4. Daniyal Mueenuddin argues that the “last [story] should open the book out.” That, and it should also leave your readers on a strong note, something that unifies the collection. Treat the last story as the last page of any of your stories. It has to make emotional sense of everything that’s come before and wrap things up.

5. Put your novella at the end. Sorry Nam Le, but the whole novella-in-the-middle technique in The Boat threw me. I thought I was getting into a short story, but boy did I have a lot more coming. Follow Rattawut Lapcharoensap (Sightseeing) and George Saunders (CivilWarLand in Bad Decline) and have it finish the book off.

6. If you have any overlapping characters, put these next to each other in the book. You’ll create connections by juxtaposition. It’s also easier to transition from one story to the next if we can stick with the same character.

7. Build what David Jauss calls Liaisons:

Liaisons are the principal cement that mortars our stories together into a unified collection. In his superb book Shakespearean Design, the scholar Mark Rose defines a liaison as a key word or image whose repetition links two seemingly divergent scenes in a play and thereby reveals their underlying connection and unity.

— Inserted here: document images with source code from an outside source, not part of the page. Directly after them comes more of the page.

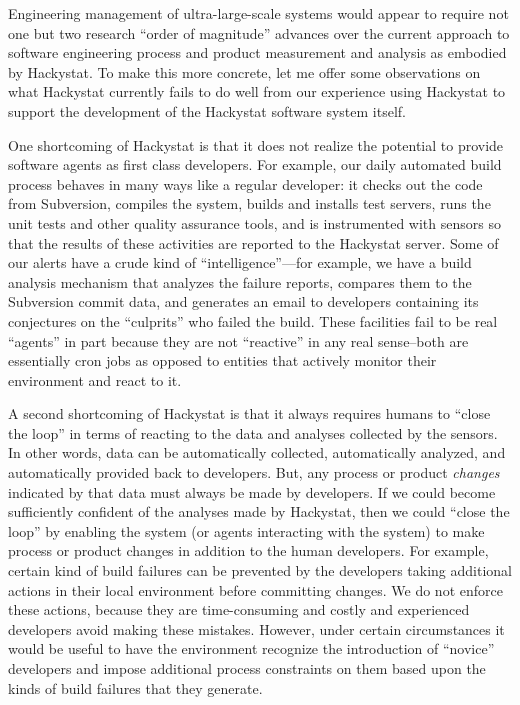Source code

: \documentclass[10pt,twocolumn]{article}
\begin{document}

Engineering management of ultra-large-scale systems would appear to require not one
but two research ``order of magnitude'' advances over the current approach
to software engineering process and product measurement and analysis as
embodied by Hackystat. To make this more concrete, let me offer some
observations on what Hackystat currently fails to do well from our
experience using Hackystat to support the development of the Hackystat
software system itself.

One shortcoming of Hackystat is that it does not realize the potential to
provide software agents as first class developers.  For example, our daily
automated build process behaves in many ways like a regular developer: it
checks out the code from Subversion, compiles the system, builds and
installs test servers, runs the unit tests and other quality assurance
tools, and is instrumented with sensors so that the results of these
activities are reported to the Hackystat server.  Some of our alerts have a
crude kind of ``intelligence''---for example, we have a build analysis
mechanism that analyzes the failure reports, compares them to the
Subversion commit data, and generates an email to developers containing its
conjectures on the ``culprits'' who failed the build.  These facilities
fail to be real ``agents'' in part because they are not ``reactive'' in any
real sense--both are essentially cron jobs as opposed to entities that
actively monitor their environment and react to it.

A second shortcoming of Hackystat is that it always requires humans to
``close the loop'' in terms of reacting to the data and analyses collected
by the sensors.  In other words, data can be automatically collected,
automatically analyzed, and automatically provided back to developers.
But, any process or product {\em changes} indicated by that data must
always be made by developers.  If we could become sufficiently confident of
the analyses made by Hackystat, then we could ``close the loop'' by
enabling the system (or agents interacting with the system) to make process
or product changes in addition to the human developers.  For example,
certain kind of build failures can be prevented by the developers taking
additional actions in their local environment before committing changes.
We do not enforce these actions, because they are time-consuming and costly
and experienced developers avoid making these mistakes.  However, under
certain circumstances it would be useful to have the environment recognize
the introduction of ``novice'' developers and impose additional process
constraints on them based upon the kinds of build failures that they
generate.
\end{document}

Ann Pancake’s Given Ground contains an excellent example. Her story “Wappatomaka” concludes with the sentence “I drop my shovel because I am tired, heavy with this dirt in our veins,” and the next story, “Dirt,” repeats, in its very title, that sentence’s key word.

8. Here’s another piece of advice from Daniyal Mueenuddin: “The first story . . . should be bright and immediately appealing.” Bright is key — you don’t want a super-depressing story to launch the collection. You also want one that appeals to the largest demographic (that is, if you want people to continue reading.)

9. If you have shorter stories, or ones that use a different point of view, or stick out in other freakish ways, consider placing these in the middle. It’ll be a nice change-up for the reader, and yet the reader will have a chance to see your solid material and style again before they leave your book. A.M. Holmes does this with the title story in “Things You Should Know,” which is even quirkier than the rest of the stories in the collection.

10. Don’t feel that the title story has to come in a particular place in the collection. I’ve seen them as the first story (Refresh, Refresh, Benjamin Percy), in the middle (Voodoo Heart, Scott Snyder), and at the end (St. Lucy’s Home for Girls Raised by Wolves by Karen Russell). The title story isn’t the best story, just the best title. And if you lack a smash-bang story title, make up a title that doesn’t come from a story (Like You’d Understand, Anyway, by Jim Shepard).